None are truer, more disturbingly persuasive than Mother, who lives with her 27-year-old son, Do-joon (Won Bin), in cramped quarters adjoining her tiny apothecary. Beautiful and strangely childlike, Do-joon doesn’t seem right in the head: he’s forgetful, seemingly naïve, perhaps retarded. (When he tries to remember something, he violently massages both sides of his head in an exercise that Mother, without apparent irony, calls “the temple of doom.”) But if he runs a little slow, Mother runs exceedingly fast, as you see shortly after the movie opens when, while playing with a dog one bright day, Do-joon puts himself in the path of an oncoming BMW, which leaves him dazed if not particularly more addled. 

You watch the accident unfold alongside Mother, who busily chops herbs with a big blade in her darkened shop while casting worried glances at Do-joon as he goofs off across the street. From her vantage point, he looks as centered within the shop’s front door as a little prince inside a framed portrait. The dim interior and bright exterior only accentuate his body — the daylight functions as a kind of floodlight — which puts into visual terms the idea that he is the only thing that Mother really sees. Mr. Bong may like narrative detours, stories filled with more wrong turns than a maze, but he’s a born filmmaker whose images — the spilled water that foreshadows spilled blood — tell more than you might initially grasp. 

He’s also a filmmaker who finds great, unsettling dark comedy in violence, and once again the blood does run, if somewhat less generously than in “The Host” and his often brilliant “Memories of Murder.” Although Do-joon seems to recover from his accident, the event sets off a chain of increasingly violent incidents that culminate in the murder of a local schoolgirl, Ah-jung (Moon Hee-ra), whose body is found slumped over a roof wall in the village, positioned, one character says, like “laundry.” Do-joon is summarily arrested for the death after an incriminating golf ball is found at the scene.
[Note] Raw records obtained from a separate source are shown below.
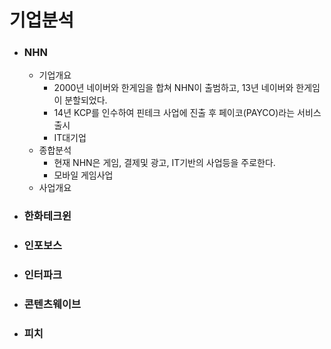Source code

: # 기업분석

- ### NHN

  - 기업개요
    - 2000년 네이버와 한게임을 합쳐 NHN이 출범하고, 13년 네이버와 한게임이 분할되었다.
    - 14년 KCP를 인수하여 핀테크 사업에 진출 후 페이코(PAYCO)라는 서비스 출시
    - IT대기업
  - 종합분석
    - 현재 NHN은 게임, 결제및 광고, IT기반의 사업등을 주로한다.
    - 모바일 게임사업
  - 사업개요

- ### 한화테크윈

- ### 인포보스

- ### 인터파크

- ### 콘텐츠웨이브

- ### 피치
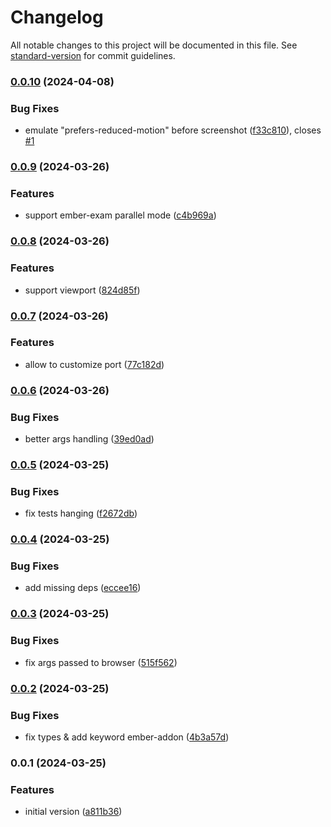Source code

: # Changelog

All notable changes to this project will be documented in this file. See [standard-version](https://github.com/conventional-changelog/standard-version) for commit guidelines.

### [0.0.10](https://github.com/argos-ci/argos-ember/compare/v0.0.9...v0.0.10) (2024-04-08)


### Bug Fixes

* emulate "prefers-reduced-motion" before screenshot ([f33c810](https://github.com/argos-ci/argos-ember/commit/f33c8109632bd5cdaf424b54ff3d02f8562c1aa0)), closes [#1](https://github.com/argos-ci/argos-ember/issues/1)

### [0.0.9](https://github.com/argos-ci/argos-ember/compare/v0.0.8...v0.0.9) (2024-03-26)


### Features

* support ember-exam parallel mode ([c4b969a](https://github.com/argos-ci/argos-ember/commit/c4b969a241c2edeaed37aff8e8a49d489db4a5a6))

### [0.0.8](https://github.com/argos-ci/argos-ember/compare/v0.0.7...v0.0.8) (2024-03-26)


### Features

* support viewport ([824d85f](https://github.com/argos-ci/argos-ember/commit/824d85f90fdeed4b3aed57b50da6d586beec76e7))

### [0.0.7](https://github.com/argos-ci/argos-ember/compare/v0.0.6...v0.0.7) (2024-03-26)


### Features

* allow to customize port ([77c182d](https://github.com/argos-ci/argos-ember/commit/77c182d963888736ccb29f99873963c932fe69f8))

### [0.0.6](https://github.com/argos-ci/argos-ember/compare/v0.0.5...v0.0.6) (2024-03-26)


### Bug Fixes

* better args handling ([39ed0ad](https://github.com/argos-ci/argos-ember/commit/39ed0ad7bcf162fa4e3dfaecc667666f2868d3b4))

### [0.0.5](https://github.com/argos-ci/argos-ember/compare/v0.0.4...v0.0.5) (2024-03-25)


### Bug Fixes

* fix tests hanging ([f2672db](https://github.com/argos-ci/argos-ember/commit/f2672dbf307cdebac4b2e9e8755ee8c1ac92560a))

### [0.0.4](https://github.com/argos-ci/argos-ember/compare/v0.0.3...v0.0.4) (2024-03-25)


### Bug Fixes

* add missing deps ([eccee16](https://github.com/argos-ci/argos-ember/commit/eccee161a27a8f87198ed356690b2252761ece4d))

### [0.0.3](https://github.com/argos-ci/argos-ember/compare/v0.0.2...v0.0.3) (2024-03-25)


### Bug Fixes

* fix args passed to browser ([515f562](https://github.com/argos-ci/argos-ember/commit/515f562846799c63ded2567487cadcf59ffe5549))

### [0.0.2](https://github.com/argos-ci/argos-ember/compare/v0.0.1...v0.0.2) (2024-03-25)


### Bug Fixes

* fix types & add keyword ember-addon ([4b3a57d](https://github.com/argos-ci/argos-ember/commit/4b3a57d78dd3ca2e56867e8156fb595a1776df41))

### 0.0.1 (2024-03-25)


### Features

* initial version ([a811b36](https://github.com/argos-ci/argos-ember/commit/a811b3602256e41ea9f1bb8079ddaa74e32ac656))

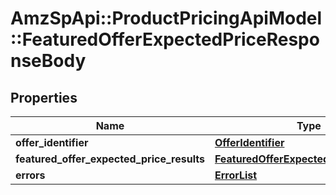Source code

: # AmzSpApi::ProductPricingApiModel::FeaturedOfferExpectedPriceResponseBody

## Properties
Name | Type | Description | Notes
------------ | ------------- | ------------- | -------------
**offer_identifier** | [**OfferIdentifier**](OfferIdentifier.md) |  | 
**featured_offer_expected_price_results** | [**FeaturedOfferExpectedPriceResultList**](FeaturedOfferExpectedPriceResultList.md) |  | [optional] 
**errors** | [**ErrorList**](ErrorList.md) |  | [optional] 

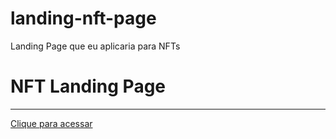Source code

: # landing-nft-page
 Landing Page que eu aplicaria para NFTs


<h1>NFT Landing Page</h1>
<hr>
<a href="https://viniciusferraza1.github.io/landing-nft-page/"> Clique para acessar</a>
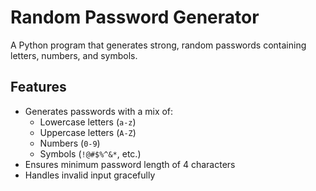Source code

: # Random Password Generator
A Python program that generates strong, random passwords containing letters, numbers, and symbols.

## Features
- Generates passwords with a mix of:
  - Lowercase letters (`a-z`)
  - Uppercase letters (`A-Z`)
  - Numbers (`0-9`)
  - Symbols (`!@#$%^&*`, etc.)
- Ensures minimum password length of 4 characters
- Handles invalid input gracefully
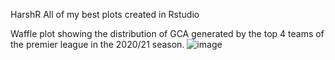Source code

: HarshR
All of my best plots created in Rstudio

Waffle plot showing the distribution of GCA generated by the top 4 teams of the premier league in the 2020/21 season.
![image](https://user-images.githubusercontent.com/87293901/125266716-b7af1f80-e323-11eb-994f-51db36d408d1.png)
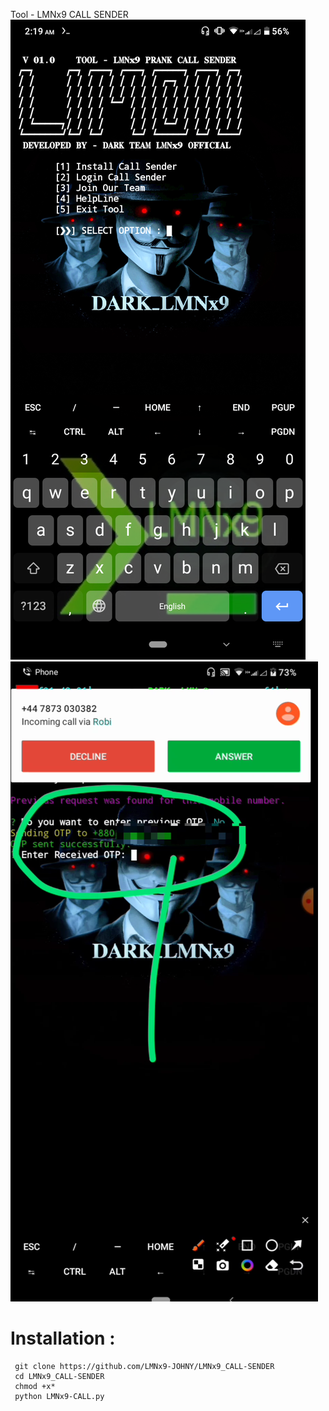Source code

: Tool - LMNx9 CALL SENDER 
![logo](https://github.com/LMNx9-JOHNY/LMNx9_CALL-SENDER/blob/main/Screenshot_20240112-021925.png)
![logo](https://github.com/LMNx9-JOHNY/LMNx9_CALL-SENDER/blob/main/Screenshot_20240112-032458.png)

# Installation :

     git clone https://github.com/LMNx9-JOHNY/LMNx9_CALL-SENDER
     cd LMNx9_CALL-SENDER
     chmod +x*
     python LMNx9-CALL.py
Mad with grief, Mother sets off to clear him and begins furiously rooting around the village in search of the killer.

The hard-pounding heart of “Mother,” Ms. Kim is a wonderment. Perched on the knife edge between tragedy and comedy, her delivery gives the narrative — which tends to drift, sometimes beguilingly, sometimes less so — much of its momentum. At times it feels as if Ms. Kim is actually willing it, or perhaps Mr. Bong, forward. Yet while Mother can seem like a caricature of monstrous maternity (“You and I are one,” she insists to the jailed Do-joon) the performance is enormously subtle, filled with shades of gray that emerge in tandem with the unwinding investigation. There are several crimes in “Mother,” and while none can be justified, Mr. Bong works hard to make sure none are easily condemned. 

“Mother” is a curious film, alternately dazzling and frustrating. Mr. Bong’s virtues as a filmmaker, including his snaking storytelling and refusal to overexplain actions and behaviors, can here feel like evasions or indulgences rather than fully thought-out choices. There’s a vagueness to the film that doesn’t feel organic — as if, having created a powerhouse central character, he didn’t exactly know what to do with her. That said, his visual style and the way he mixes eccentric types with the more banal, like a chemist preparing a combustible formula, are often sublime, as is Ms. Kim’s turn as the mother of all nightmarish mothers, a dreadful manifestation of a love so consuming it all but swallows the world.